- [WHAT NEEDS TO BE DONE]
What you give back should be exactly the opening lines of the data, ending with the line that contains "obtain the results." and including it.

- [GIVEN DATA]
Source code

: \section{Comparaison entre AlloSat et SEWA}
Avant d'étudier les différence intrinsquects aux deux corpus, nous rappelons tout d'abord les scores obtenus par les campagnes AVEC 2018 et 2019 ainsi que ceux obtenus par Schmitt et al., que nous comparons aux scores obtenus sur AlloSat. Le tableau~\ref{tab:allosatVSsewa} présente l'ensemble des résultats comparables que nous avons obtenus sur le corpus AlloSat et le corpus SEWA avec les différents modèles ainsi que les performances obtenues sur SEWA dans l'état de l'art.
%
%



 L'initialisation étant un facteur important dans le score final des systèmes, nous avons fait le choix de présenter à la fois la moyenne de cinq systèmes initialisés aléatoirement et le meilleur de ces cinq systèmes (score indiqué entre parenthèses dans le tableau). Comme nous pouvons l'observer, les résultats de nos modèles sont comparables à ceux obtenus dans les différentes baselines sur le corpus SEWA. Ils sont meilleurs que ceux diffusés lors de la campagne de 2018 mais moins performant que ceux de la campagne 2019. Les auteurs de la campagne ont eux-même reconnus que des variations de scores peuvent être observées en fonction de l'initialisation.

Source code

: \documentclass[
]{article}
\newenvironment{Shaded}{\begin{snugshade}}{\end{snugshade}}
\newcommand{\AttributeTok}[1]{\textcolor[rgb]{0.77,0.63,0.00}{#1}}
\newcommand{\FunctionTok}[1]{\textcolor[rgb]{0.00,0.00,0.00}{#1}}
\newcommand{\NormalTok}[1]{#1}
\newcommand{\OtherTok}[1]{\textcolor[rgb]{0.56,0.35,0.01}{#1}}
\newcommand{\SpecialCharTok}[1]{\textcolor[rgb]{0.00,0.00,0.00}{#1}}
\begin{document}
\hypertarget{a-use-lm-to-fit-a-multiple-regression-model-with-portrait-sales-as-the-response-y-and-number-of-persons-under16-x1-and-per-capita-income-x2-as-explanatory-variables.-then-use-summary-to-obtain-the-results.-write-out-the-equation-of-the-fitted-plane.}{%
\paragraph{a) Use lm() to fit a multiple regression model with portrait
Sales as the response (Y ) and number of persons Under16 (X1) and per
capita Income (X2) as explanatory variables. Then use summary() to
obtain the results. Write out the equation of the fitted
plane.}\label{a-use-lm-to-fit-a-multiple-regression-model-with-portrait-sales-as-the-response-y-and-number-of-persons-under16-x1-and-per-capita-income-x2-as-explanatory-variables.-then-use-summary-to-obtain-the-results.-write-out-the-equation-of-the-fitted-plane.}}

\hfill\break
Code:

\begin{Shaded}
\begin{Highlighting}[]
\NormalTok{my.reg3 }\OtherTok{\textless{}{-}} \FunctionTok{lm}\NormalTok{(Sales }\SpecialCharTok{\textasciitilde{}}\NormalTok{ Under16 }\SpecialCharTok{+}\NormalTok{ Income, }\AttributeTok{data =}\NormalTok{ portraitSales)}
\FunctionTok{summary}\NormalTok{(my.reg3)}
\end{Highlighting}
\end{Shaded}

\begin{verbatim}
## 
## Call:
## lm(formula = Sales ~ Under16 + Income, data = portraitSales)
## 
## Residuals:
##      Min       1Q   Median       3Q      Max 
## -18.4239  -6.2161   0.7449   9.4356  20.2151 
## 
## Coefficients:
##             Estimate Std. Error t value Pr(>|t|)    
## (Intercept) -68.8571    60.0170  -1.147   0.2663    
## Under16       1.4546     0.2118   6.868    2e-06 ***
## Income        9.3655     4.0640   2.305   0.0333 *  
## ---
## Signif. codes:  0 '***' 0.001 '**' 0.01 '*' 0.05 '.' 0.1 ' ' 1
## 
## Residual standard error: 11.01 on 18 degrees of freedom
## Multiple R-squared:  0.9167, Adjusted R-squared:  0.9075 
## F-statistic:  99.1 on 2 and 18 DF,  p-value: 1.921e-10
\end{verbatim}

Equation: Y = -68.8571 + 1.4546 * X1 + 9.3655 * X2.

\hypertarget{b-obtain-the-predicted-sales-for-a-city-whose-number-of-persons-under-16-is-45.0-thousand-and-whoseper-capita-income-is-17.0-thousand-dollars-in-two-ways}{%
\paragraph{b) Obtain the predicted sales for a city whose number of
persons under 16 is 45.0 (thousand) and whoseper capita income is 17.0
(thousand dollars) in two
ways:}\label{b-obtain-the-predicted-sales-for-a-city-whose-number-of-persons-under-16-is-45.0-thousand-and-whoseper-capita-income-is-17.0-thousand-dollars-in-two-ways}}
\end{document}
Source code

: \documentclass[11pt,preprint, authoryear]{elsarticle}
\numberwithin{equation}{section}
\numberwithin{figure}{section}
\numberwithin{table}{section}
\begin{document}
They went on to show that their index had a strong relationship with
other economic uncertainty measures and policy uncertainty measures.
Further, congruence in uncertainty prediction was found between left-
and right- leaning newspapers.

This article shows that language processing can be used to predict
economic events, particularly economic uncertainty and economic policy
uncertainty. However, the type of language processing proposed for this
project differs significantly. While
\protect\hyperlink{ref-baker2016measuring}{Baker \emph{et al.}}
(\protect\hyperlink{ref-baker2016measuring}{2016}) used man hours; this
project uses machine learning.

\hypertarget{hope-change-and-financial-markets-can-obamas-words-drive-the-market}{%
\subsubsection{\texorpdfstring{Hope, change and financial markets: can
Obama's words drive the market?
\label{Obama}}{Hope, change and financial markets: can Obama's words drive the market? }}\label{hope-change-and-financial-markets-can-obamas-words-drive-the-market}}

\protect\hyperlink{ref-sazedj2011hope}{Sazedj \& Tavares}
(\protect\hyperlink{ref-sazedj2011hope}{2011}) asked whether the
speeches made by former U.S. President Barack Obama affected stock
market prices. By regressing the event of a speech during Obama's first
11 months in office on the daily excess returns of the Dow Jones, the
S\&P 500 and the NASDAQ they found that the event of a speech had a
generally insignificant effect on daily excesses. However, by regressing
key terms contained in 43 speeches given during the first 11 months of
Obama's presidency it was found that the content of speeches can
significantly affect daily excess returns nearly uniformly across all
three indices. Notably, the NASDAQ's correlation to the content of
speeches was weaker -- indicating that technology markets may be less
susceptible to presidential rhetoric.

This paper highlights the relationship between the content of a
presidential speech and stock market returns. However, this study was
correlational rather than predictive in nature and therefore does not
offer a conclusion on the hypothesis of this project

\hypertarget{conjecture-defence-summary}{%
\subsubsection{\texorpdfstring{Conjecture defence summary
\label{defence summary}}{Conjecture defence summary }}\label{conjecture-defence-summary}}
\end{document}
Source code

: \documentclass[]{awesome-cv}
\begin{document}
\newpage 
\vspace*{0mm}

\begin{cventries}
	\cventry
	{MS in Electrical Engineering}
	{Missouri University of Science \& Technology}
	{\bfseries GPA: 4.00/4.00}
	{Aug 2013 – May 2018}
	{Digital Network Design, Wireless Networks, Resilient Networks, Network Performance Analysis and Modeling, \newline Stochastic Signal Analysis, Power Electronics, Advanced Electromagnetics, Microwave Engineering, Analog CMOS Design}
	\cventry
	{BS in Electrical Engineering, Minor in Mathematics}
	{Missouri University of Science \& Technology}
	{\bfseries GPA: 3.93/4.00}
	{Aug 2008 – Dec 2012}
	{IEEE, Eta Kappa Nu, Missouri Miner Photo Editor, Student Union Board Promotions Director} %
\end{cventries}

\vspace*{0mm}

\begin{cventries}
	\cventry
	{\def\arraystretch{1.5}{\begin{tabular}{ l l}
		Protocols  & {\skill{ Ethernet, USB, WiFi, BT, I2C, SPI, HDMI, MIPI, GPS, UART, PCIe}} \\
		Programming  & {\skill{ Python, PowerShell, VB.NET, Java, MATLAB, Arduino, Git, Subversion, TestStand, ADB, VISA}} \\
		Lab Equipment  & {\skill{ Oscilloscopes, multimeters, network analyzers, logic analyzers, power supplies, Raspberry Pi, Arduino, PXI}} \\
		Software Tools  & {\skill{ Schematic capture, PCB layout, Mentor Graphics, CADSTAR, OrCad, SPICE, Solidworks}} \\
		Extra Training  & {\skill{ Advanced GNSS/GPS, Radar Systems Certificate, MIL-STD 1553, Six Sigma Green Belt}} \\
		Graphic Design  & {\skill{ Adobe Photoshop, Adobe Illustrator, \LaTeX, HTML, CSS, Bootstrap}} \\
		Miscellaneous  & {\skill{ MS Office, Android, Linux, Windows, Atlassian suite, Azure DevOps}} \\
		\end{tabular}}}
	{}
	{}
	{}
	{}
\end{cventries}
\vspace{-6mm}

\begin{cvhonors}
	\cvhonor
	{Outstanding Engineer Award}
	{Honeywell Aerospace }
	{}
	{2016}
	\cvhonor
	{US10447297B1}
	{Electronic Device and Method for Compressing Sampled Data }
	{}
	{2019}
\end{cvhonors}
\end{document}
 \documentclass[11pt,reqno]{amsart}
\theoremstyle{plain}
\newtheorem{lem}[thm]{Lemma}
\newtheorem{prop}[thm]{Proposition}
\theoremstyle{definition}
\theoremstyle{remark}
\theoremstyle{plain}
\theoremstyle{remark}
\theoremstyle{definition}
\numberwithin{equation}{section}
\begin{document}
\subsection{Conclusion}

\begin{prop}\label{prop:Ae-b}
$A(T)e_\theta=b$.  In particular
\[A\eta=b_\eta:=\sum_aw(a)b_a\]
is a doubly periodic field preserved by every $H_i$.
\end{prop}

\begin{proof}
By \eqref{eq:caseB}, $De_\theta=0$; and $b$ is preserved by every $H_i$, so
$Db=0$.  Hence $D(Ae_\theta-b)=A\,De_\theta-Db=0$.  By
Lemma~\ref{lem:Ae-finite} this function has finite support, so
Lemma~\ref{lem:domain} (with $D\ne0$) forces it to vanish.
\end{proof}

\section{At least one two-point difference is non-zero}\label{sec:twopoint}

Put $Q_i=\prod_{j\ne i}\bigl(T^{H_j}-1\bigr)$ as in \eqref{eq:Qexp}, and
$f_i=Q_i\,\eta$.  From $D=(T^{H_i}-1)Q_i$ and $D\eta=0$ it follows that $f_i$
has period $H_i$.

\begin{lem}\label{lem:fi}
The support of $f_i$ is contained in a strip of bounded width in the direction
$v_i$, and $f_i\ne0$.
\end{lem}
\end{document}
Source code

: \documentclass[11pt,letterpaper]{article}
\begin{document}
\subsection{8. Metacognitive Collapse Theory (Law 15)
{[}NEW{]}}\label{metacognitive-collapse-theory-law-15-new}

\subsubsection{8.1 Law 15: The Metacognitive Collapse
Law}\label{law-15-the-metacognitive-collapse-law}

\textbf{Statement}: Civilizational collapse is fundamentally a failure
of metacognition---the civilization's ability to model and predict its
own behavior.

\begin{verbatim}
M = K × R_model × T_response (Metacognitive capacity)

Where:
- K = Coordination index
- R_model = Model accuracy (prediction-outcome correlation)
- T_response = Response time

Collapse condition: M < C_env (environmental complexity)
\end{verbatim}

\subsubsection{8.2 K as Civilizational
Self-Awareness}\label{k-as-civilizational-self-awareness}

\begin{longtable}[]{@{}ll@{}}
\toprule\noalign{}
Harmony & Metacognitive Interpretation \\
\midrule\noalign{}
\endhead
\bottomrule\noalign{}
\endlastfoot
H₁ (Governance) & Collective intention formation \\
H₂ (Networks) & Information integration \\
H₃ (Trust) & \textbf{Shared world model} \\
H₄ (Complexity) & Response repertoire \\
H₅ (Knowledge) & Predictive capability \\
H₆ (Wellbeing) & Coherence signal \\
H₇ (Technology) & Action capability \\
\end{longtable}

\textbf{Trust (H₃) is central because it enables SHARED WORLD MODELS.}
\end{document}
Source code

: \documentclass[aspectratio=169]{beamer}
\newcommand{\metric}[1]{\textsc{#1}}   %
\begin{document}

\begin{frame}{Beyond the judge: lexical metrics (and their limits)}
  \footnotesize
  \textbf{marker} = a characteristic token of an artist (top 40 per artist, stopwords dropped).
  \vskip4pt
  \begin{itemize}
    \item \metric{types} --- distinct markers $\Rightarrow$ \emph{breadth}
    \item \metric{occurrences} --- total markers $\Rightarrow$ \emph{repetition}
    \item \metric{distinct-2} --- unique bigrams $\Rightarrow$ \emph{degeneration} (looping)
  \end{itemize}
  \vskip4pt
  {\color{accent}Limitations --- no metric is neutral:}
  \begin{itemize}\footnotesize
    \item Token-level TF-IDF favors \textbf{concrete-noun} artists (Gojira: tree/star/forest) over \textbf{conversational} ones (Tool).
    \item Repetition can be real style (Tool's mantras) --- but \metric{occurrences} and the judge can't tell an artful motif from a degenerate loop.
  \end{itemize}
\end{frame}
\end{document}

- [ANSWER SPACE]
Source code

: \section{Comparaison entre AlloSat et SEWA}
Avant d'étudier les différence intrinsquects aux deux corpus, nous rappelons tout d'abord les scores obtenus par les campagnes AVEC 2018 et 2019 ainsi que ceux obtenus par Schmitt et al., que nous comparons aux scores obtenus sur AlloSat. Le tableau~\ref{tab:allosatVSsewa} présente l'ensemble des résultats comparables que nous avons obtenus sur le corpus AlloSat et le corpus SEWA avec les différents modèles ainsi que les performances obtenues sur SEWA dans l'état de l'art.
%
%



 L'initialisation étant un facteur important dans le score final des systèmes, nous avons fait le choix de présenter à la fois la moyenne de cinq systèmes initialisés aléatoirement et le meilleur de ces cinq systèmes (score indiqué entre parenthèses dans le tableau). Comme nous pouvons l'observer, les résultats de nos modèles sont comparables à ceux obtenus dans les différentes baselines sur le corpus SEWA. Ils sont meilleurs que ceux diffusés lors de la campagne de 2018 mais moins performant que ceux de la campagne 2019. Les auteurs de la campagne ont eux-même reconnus que des variations de scores peuvent être observées en fonction de l'initialisation.

Source code

: \documentclass[
]{article}
\newenvironment{Shaded}{\begin{snugshade}}{\end{snugshade}}
\newcommand{\AttributeTok}[1]{\textcolor[rgb]{0.77,0.63,0.00}{#1}}
\newcommand{\FunctionTok}[1]{\textcolor[rgb]{0.00,0.00,0.00}{#1}}
\newcommand{\NormalTok}[1]{#1}
\newcommand{\OtherTok}[1]{\textcolor[rgb]{0.56,0.35,0.01}{#1}}
\newcommand{\SpecialCharTok}[1]{\textcolor[rgb]{0.00,0.00,0.00}{#1}}
\begin{document}
\hypertarget{a-use-lm-to-fit-a-multiple-regression-model-with-portrait-sales-as-the-response-y-and-number-of-persons-under16-x1-and-per-capita-income-x2-as-explanatory-variables.-then-use-summary-to-obtain-the-results.-write-out-the-equation-of-the-fitted-plane.}{%
\paragraph{a) Use lm() to fit a multiple regression model with portrait
Sales as the response (Y ) and number of persons Under16 (X1) and per
capita Income (X2) as explanatory variables. Then use summary() to
obtain the results. Write out the equation of the fitted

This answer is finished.